Records:
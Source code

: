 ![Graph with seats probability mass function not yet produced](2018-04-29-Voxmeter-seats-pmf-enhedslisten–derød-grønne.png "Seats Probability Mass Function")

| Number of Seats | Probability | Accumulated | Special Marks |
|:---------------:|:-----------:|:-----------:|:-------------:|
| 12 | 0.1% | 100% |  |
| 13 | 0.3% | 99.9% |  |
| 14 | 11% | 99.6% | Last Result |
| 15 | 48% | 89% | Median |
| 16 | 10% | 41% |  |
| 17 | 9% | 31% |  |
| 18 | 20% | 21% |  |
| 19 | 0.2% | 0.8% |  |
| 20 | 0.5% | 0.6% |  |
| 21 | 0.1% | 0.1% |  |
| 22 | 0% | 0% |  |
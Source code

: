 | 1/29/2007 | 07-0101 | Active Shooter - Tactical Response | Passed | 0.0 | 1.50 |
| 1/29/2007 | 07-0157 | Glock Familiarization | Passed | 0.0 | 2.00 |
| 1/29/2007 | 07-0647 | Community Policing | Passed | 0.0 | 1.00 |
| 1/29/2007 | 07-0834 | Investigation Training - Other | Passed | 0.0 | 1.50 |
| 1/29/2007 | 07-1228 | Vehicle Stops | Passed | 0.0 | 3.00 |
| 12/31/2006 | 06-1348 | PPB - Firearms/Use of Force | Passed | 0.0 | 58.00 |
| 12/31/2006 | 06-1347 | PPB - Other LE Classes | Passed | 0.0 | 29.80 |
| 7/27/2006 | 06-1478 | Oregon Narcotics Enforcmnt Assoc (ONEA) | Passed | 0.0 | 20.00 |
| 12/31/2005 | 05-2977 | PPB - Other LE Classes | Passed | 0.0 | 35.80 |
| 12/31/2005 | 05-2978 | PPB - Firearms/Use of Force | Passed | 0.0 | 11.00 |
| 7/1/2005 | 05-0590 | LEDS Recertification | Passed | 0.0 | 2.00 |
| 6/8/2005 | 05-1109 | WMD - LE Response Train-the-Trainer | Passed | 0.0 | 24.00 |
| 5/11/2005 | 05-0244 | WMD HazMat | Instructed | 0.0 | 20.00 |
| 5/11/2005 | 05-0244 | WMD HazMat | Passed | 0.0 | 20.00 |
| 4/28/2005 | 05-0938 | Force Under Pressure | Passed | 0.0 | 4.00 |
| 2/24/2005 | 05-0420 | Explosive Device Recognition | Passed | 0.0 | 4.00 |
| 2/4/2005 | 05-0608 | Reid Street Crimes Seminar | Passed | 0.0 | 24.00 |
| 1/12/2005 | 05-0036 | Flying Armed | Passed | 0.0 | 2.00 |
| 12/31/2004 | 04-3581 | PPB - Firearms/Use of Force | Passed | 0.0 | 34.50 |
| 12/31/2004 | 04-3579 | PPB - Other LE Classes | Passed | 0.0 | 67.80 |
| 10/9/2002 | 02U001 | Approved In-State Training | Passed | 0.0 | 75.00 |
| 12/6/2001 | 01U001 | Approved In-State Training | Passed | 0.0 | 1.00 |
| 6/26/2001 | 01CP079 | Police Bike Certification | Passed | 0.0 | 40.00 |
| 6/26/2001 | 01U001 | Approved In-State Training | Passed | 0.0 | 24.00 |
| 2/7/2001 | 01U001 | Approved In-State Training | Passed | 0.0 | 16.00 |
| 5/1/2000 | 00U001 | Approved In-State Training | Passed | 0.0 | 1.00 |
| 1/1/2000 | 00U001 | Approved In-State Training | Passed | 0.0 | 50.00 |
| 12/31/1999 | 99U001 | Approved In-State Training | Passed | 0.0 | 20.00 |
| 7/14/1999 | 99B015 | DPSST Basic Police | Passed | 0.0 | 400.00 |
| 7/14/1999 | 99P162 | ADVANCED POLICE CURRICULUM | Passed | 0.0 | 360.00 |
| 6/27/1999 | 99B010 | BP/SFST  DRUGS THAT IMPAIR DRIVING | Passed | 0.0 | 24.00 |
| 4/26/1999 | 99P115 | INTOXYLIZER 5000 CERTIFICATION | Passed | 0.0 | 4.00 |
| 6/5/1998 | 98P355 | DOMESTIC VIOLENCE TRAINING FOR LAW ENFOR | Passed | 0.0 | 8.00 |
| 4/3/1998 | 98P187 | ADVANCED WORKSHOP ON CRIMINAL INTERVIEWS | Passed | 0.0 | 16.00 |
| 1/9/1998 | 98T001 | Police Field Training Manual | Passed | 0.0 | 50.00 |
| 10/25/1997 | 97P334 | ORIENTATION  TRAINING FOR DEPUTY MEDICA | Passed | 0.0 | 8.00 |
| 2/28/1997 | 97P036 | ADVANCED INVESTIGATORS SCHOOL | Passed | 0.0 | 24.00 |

Instructions for the task: Take the entries above and return all of them exactly.

Solution to this exercise:
Source code

: ![Graph with seats probability mass function not yet produced](2018-04-29-Voxmeter-seats-pmf-enhedslisten–derød-grønne.png "Seats Probability Mass Function")

| Number of Seats | Probability | Accumulated | Special Marks |
|:---------------:|:-----------:|:-----------:|:-------------:|
| 12 | 0.1% | 100% |  |
| 13 | 0.3% | 99.9% |  |
| 14 | 11% | 99.6% | Last Result |
| 15 | 48% | 89% | Median |
| 16 | 10% | 41% |  |
| 17 | 9% | 31% |  |
| 18 | 20% | 21% |  |
| 19 | 0.2% | 0.8% |  |
| 20 | 0.5% | 0.6% |  |
| 21 | 0.1% | 0.1% |  |
| 22 | 0% | 0% |  |
Source code

: | 1/29/2007 | 07-0101 | Active Shooter - Tactical Response | Passed | 0.0 | 1.50 |
| 1/29/2007 | 07-0157 | Glock Familiarization | Passed | 0.0 | 2.00 |
| 1/29/2007 | 07-0647 | Community Policing | Passed | 0.0 | 1.00 |
| 1/29/2007 | 07-0834 | Investigation Training - Other | Passed | 0.0 | 1.50 |
| 1/29/2007 | 07-1228 | Vehicle Stops | Passed | 0.0 | 3.00 |
| 12/31/2006 | 06-1348 | PPB - Firearms/Use of Force | Passed | 0.0 | 58.00 |
| 12/31/2006 | 06-1347 | PPB - Other LE Classes | Passed | 0.0 | 29.80 |
| 7/27/2006 | 06-1478 | Oregon Narcotics Enforcmnt Assoc (ONEA) | Passed | 0.0 | 20.00 |
| 12/31/2005 | 05-2977 | PPB - Other LE Classes | Passed | 0.0 | 35.80 |
| 12/31/2005 | 05-2978 | PPB - Firearms/Use of Force | Passed | 0.0 | 11.00 |
| 7/1/2005 | 05-0590 | LEDS Recertification | Passed | 0.0 | 2.00 |
| 6/8/2005 | 05-1109 | WMD - LE Response Train-the-Trainer | Passed | 0.0 | 24.00 |
| 5/11/2005 | 05-0244 | WMD HazMat | Instructed | 0.0 | 20.00 |
| 5/11/2005 | 05-0244 | WMD HazMat | Passed | 0.0 | 20.00 |
| 4/28/2005 | 05-0938 | Force Under Pressure | Passed | 0.0 | 4.00 |
| 2/24/2005 | 05-0420 | Explosive Device Recognition | Passed | 0.0 | 4.00 |
| 2/4/2005 | 05-0608 | Reid Street Crimes Seminar | Passed | 0.0 | 24.00 |
| 1/12/2005 | 05-0036 | Flying Armed | Passed | 0.0 | 2.00 |
| 12/31/2004 | 04-3581 | PPB - Firearms/Use of Force | Passed | 0.0 | 34.50 |
| 12/31/2004 | 04-3579 | PPB - Other LE Classes | Passed | 0.0 | 67.80 |
| 10/9/2002 | 02U001 | Approved In-State Training | Passed | 0.0 | 75.00 |
| 12/6/2001 | 01U001 | Approved In-State Training | Passed | 0.0 | 1.00 |
| 6/26/2001 | 01CP079 | Police Bike Certification | Passed | 0.0 | 40.00 |
| 6/26/2001 | 01U001 | Approved In-State Training | Passed | 0.0 | 24.00 |
| 2/7/2001 | 01U001 | Approved In-State Training | Passed | 0.0 | 16.00 |
| 5/1/2000 | 00U001 | Approved In-State Training | Passed | 0.0 | 1.00 |
| 1/1/2000 | 00U001 | Approved In-State Training | Passed | 0.0 | 50.00 |
| 12/31/1999 | 99U001 | Approved In-State Training | Passed | 0.0 | 20.00 |
| 7/14/1999 | 99B015 | DPSST Basic Police | Passed | 0.0 | 400.00 |
| 7/14/1999 | 99P162 | ADVANCED POLICE CURRICULUM | Passed | 0.0 | 360.00 |
| 6/27/1999 | 99B010 | BP/SFST  DRUGS THAT IMPAIR DRIVING | Passed | 0.0 | 24.00 |
| 4/26/1999 | 99P115 | INTOXYLIZER 5000 CERTIFICATION | Passed | 0.0 | 4.00 |
| 6/5/1998 | 98P355 | DOMESTIC VIOLENCE TRAINING FOR LAW ENFOR | Passed | 0.0 | 8.00 |
| 4/3/1998 | 98P187 | ADVANCED WORKSHOP ON CRIMINAL INTERVIEWS | Passed | 0.0 | 16.00 |
| 1/9/1998 | 98T001 | Police Field Training Manual | Passed | 0.0 | 50.00 |
| 10/25/1997 | 97P334 | ORIENTATION  TRAINING FOR DEPUTY MEDICA | Passed | 0.0 | 8.00 |
| 2/28/1997 | 97P036 | ADVANCED INVESTIGATORS SCHOOL | Passed | 0.0 | 24.00 |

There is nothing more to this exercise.